Image by reynermedia, CC license
Finance and accounting functions were among the first to be automated through software. The sheer volume of numbers and calculations, reporting requirements, tax filings and payroll mechanics, plus the fact that nearly every business has to engage in these activities, made the area perfect for software.
When just these basic functions are needed, not much distinguishes one finance application from another. They all post transactions to a cost center and sub ledger account, they all capture sales and costs and calculate required P&L and balance sheet data, and they all provide reports. They might distinguish themselves in terms of ease of use or report writing, or banking account integration, or cash management, or some other aspect.
Many finance applications are simply bookkeeping systems; if you want real analysis you’ll need to extract data to Excel, Business Objects, or another analysis and reporting tool. My own experience with both Oracle and SAP bears this out: even these leading finance packages are mostly concerned with accounting and financial, not management reporting.
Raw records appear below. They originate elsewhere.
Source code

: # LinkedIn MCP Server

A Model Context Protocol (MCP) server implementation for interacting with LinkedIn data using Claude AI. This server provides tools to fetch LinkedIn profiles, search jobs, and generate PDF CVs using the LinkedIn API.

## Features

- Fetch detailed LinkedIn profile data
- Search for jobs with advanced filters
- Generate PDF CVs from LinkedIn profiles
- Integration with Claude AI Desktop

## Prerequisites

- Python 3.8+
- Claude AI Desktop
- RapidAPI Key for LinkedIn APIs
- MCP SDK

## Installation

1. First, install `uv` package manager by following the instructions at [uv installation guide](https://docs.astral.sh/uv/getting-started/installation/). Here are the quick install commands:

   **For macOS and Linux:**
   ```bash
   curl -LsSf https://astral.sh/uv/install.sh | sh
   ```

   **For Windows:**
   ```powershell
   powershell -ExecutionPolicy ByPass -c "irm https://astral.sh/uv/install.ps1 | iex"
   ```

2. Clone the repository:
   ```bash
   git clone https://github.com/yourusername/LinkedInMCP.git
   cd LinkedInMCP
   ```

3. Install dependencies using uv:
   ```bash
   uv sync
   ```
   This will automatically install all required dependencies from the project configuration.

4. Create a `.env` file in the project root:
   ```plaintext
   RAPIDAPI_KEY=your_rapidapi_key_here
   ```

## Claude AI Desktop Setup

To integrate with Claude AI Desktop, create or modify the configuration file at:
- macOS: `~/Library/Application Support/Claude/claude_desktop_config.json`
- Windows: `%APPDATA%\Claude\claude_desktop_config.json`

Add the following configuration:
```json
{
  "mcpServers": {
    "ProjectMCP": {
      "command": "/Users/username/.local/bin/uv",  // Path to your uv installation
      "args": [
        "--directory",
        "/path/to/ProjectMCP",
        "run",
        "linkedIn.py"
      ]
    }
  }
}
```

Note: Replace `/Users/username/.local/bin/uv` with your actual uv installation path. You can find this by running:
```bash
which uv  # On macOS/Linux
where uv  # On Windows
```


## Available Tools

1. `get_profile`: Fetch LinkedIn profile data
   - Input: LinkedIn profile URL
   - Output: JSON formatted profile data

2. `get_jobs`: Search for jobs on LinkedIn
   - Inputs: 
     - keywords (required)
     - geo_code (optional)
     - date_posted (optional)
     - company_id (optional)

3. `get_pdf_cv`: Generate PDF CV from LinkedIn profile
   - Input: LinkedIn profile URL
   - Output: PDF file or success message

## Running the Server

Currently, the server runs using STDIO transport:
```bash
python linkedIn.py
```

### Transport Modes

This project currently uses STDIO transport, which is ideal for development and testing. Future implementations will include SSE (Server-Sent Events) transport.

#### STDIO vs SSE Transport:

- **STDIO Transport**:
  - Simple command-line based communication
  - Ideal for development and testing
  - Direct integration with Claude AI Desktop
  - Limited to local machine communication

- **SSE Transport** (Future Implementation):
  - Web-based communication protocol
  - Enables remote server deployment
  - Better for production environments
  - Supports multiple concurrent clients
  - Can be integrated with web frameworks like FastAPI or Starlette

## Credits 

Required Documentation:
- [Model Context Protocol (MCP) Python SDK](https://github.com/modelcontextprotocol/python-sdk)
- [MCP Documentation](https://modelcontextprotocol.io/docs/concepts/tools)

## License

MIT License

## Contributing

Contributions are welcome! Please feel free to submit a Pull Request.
Oracle and SAP both have what they call “business intelligence” capabilities, but they are contained in separate modules that must be purchased and integrated with the core software. So companies can easily spend millions implementing SAP or Oracle, and still find themselves extracting data into Excel spreadsheets for basic business analysis.
My experience is that most finance applications lack budgeting and financial modeling capabilities. It is one thing to know that your prior month results were over budget because of rising fuel prices, and quite another to project the future profit impact of different oil price scenarios. At what point would it make sense to switch to alternative fuels, to pass on some of these increased costs, or to buy oil futures as a hedge? A typical finance application won’t help you to answer these questions because they mostly record and categorize costs based on what already happened, not what might happen in the future.
Yes, there are “what if” modeling applications available on the market, but as a stand-alone application they aren’t very useful, since you have to enter all of your data, as if you’re using an Excel spreadsheet. The modeling application needs integration with your ERP to be most effective. Your ERP is the source of all kinds of data needed for financial modeling: production costs, formulas, material costs, transportation costs, revenue by product, as well as cost standards and budget information. This data changes frequently based on business conditions, competition, labor costs, and many other factors.
Microstrategy, Oracle Hyperion and Cognos are leading names in the financial modeling and analytics areas, but other, smaller firms are emerging. Netsuite, the ERP-in-the-cloud vendor, offers an add-on financial modeling application. Netsuite’s web site states that the modeling application features these capabilities:
• Dynamic formulas and assumptions
• “Actuals” data incorporated into new forecasts
• Workflow management
• Planning of full financial statements
• Unlimited versions for “what-if” analysis
• Multi-dimensional models for complex sales and product planning
• Multiple currency budgeting
• Graphic drag-and-drop report builder
• Multi-version variance reporting (vs. budget, vs. plan, vs. forecast)
A3 Solutions is another, smaller firm offering financial modeling applications, either on-premise or as Software-as-a-Service. A3 uses the Excel spreadsheet as the user interface, claiming it is the friendliest environment for creating what-if scenarios, and provides tools to link multiple sources of corporate data and manage modeling versions dynamically and virtually through its Spreadsheet Automation Server. A3 claims McDonalds, Honda, Toyota, T. Rowe Price, and American Airlines as clients. Simplicity, speed of implementation, and low cost are A3’s main selling points.
Once you have the “system of record” stabilized in a strong finance application, as well as good controls over product, customer, and sales data, you can start to think about these higher-level analytical tools. Define a standard model for delivering analytics, put someone in charge of the data, and tightly control the “official” analyses that are produced.